## What you have to do
Tell me how many lines in the data include "bundle", and keep the reply to that number.
*** Opening Information ***
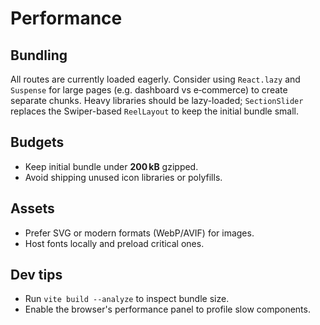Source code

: # Performance

## Bundling

All routes are currently loaded eagerly. Consider using `React.lazy` and `Suspense` for large pages (e.g. dashboard vs e‑commerce) to create separate chunks. Heavy libraries should be lazy-loaded; `SectionSlider` replaces the Swiper-based `ReelLayout` to keep the initial bundle small.

## Budgets

- Keep initial bundle under **200 kB** gzipped.
- Avoid shipping unused icon libraries or polyfills.

## Assets

- Prefer SVG or modern formats (WebP/AVIF) for images.
- Host fonts locally and preload critical ones.

## Dev tips

- Run `vite build --analyze` to inspect bundle size.
- Enable the browser's performance panel to profile slow components.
*** Closing Information ***
## Solved problem
3